Aim of the exercise:
For each line of the data below that holds "half", copy the line.

Supplied records:
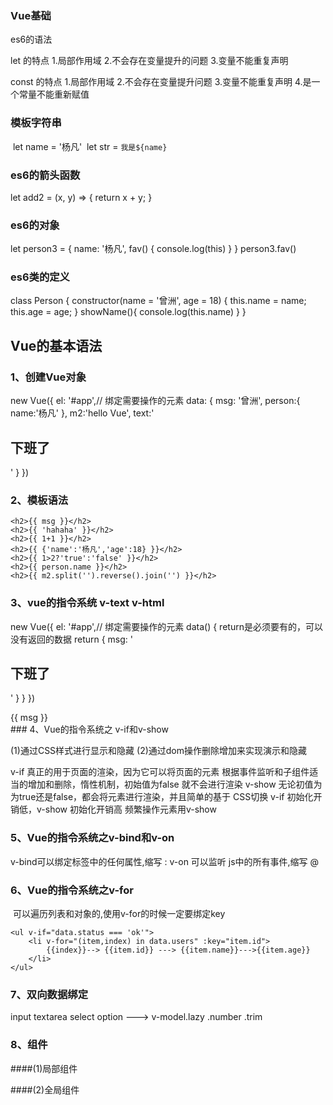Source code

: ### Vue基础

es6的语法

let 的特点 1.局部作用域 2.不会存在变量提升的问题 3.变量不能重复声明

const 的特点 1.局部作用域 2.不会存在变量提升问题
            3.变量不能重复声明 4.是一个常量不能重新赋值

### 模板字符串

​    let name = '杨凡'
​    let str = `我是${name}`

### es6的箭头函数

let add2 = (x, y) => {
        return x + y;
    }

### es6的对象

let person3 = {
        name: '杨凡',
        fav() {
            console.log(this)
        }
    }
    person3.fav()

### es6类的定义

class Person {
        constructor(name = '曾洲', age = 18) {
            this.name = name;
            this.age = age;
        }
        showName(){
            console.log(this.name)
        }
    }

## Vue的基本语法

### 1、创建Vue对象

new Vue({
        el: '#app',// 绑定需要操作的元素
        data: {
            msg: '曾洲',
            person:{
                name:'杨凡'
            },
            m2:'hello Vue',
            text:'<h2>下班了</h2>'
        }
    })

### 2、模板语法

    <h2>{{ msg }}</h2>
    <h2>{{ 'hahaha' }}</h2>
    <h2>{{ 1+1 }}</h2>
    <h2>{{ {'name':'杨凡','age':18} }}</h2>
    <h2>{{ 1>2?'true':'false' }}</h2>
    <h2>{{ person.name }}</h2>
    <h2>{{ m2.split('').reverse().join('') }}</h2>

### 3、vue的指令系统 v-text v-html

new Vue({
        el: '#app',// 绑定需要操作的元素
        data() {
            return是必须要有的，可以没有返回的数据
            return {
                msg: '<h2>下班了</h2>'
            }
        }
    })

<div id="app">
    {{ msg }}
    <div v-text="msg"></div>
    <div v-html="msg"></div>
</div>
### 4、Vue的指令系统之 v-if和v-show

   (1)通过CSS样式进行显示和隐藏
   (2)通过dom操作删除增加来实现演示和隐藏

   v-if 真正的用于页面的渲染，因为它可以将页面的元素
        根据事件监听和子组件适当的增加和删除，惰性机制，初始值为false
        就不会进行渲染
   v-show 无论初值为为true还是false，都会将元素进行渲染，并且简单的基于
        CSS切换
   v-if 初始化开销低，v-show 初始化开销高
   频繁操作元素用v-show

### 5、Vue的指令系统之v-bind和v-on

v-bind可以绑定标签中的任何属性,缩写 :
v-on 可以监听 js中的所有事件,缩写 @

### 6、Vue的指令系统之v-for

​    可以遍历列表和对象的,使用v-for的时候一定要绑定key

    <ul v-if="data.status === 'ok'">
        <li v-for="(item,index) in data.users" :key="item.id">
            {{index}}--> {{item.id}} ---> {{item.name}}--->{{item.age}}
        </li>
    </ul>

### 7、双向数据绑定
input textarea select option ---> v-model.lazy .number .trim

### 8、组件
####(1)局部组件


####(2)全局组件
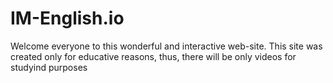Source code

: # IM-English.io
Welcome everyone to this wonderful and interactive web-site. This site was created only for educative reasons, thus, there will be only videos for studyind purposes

--

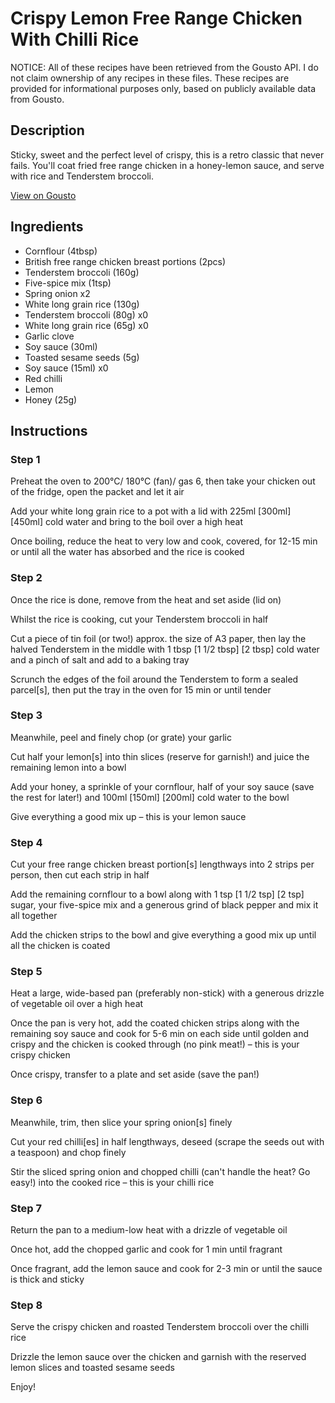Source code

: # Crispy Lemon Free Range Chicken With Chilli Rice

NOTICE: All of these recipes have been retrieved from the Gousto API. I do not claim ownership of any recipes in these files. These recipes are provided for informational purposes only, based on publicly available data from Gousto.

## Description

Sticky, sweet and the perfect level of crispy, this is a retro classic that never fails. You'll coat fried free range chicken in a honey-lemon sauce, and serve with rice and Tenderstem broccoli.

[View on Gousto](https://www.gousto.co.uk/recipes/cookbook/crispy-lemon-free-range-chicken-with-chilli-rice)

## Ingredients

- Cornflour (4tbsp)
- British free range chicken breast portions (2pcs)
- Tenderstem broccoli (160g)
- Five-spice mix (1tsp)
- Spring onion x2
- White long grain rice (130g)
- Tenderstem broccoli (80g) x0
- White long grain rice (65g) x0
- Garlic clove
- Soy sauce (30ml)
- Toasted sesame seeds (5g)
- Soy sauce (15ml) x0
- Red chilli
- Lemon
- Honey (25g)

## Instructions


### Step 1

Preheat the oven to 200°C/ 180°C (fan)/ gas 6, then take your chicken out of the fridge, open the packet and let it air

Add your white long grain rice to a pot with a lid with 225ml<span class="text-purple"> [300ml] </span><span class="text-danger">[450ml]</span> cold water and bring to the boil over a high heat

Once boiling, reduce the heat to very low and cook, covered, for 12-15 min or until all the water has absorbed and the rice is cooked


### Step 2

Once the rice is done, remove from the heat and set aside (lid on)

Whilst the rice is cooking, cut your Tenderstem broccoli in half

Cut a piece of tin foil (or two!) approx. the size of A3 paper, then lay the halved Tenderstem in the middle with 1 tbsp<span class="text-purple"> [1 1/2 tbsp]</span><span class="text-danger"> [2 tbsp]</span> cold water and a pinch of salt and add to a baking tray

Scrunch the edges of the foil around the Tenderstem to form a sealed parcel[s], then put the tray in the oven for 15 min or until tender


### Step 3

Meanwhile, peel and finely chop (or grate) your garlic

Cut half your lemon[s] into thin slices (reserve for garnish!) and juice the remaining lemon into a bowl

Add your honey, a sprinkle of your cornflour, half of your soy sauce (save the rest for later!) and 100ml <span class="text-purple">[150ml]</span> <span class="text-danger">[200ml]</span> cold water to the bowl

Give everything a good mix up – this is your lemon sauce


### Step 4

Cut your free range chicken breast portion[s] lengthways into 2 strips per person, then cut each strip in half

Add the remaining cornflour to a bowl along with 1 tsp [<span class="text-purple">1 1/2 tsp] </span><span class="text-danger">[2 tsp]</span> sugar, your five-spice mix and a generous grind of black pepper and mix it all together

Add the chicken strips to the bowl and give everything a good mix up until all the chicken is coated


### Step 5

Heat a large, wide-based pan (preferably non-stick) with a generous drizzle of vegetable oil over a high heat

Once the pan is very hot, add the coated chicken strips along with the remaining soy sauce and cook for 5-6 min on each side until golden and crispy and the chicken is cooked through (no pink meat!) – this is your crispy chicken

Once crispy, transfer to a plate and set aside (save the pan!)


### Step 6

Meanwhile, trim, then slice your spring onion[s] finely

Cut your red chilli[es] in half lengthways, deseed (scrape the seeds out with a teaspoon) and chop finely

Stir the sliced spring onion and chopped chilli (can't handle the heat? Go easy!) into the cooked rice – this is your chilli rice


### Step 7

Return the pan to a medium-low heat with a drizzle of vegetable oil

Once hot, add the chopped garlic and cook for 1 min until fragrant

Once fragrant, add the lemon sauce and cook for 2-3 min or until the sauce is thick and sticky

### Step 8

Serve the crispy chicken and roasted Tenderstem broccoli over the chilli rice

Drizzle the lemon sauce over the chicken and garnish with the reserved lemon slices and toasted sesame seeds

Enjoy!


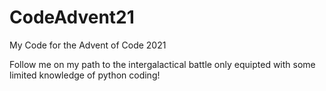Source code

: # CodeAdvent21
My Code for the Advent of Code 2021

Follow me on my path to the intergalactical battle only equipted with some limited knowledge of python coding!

...

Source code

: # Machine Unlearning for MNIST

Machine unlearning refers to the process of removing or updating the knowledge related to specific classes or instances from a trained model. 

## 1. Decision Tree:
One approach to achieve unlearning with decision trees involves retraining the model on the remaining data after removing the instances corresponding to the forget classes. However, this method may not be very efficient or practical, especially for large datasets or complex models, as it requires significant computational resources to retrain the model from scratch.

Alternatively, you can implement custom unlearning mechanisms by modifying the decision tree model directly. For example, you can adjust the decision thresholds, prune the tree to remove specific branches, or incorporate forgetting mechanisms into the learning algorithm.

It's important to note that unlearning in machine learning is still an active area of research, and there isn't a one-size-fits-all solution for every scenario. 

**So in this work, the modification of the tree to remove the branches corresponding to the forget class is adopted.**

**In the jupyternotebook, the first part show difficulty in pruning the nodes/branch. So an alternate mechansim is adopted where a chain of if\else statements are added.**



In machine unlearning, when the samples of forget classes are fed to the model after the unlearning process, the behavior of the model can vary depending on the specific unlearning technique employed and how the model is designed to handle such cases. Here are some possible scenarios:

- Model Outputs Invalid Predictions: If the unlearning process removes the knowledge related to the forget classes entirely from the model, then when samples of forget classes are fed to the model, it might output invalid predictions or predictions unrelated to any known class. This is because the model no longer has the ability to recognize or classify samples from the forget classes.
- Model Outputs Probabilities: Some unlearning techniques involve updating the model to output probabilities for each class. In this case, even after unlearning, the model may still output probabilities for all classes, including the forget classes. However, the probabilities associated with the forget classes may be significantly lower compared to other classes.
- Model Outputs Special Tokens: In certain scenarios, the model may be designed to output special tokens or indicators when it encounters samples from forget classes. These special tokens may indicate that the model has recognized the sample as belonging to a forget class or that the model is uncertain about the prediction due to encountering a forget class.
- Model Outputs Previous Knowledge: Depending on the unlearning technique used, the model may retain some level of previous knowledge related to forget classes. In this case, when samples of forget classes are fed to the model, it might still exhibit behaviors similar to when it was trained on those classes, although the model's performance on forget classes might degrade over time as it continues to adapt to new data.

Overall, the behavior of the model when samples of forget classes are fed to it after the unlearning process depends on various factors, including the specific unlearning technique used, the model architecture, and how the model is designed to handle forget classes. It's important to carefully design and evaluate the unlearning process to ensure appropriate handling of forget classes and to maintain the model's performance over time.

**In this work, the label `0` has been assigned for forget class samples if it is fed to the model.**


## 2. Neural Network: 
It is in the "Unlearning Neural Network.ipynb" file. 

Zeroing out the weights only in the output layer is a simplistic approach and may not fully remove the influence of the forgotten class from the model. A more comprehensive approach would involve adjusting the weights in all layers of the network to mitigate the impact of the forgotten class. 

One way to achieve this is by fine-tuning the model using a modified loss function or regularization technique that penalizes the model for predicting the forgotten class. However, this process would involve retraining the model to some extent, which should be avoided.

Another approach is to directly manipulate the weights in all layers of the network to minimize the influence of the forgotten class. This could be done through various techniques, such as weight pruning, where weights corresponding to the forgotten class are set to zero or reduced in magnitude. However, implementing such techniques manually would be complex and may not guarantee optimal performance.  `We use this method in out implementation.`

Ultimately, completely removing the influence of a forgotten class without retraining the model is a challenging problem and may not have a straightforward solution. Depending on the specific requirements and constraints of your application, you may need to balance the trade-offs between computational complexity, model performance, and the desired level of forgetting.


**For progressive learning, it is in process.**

Exercise result:
Whilst the rice is cooking, cut your Tenderstem broccoli in half
Cut half your lemon[s] into thin slices (reserve for garnish!) and juice the remaining lemon into a bowl
Add your honey, a sprinkle of your cornflour, half of your soy sauce (save the rest for later!) and 100ml <span class="text-purple">[150ml]</span> <span class="text-danger">[200ml]</span> cold water to the bowl
Cut your free range chicken breast portion[s] lengthways into 2 strips per person, then cut each strip in half
Cut your red chilli[es] in half lengthways, deseed (scrape the seeds out with a teaspoon) and chop finely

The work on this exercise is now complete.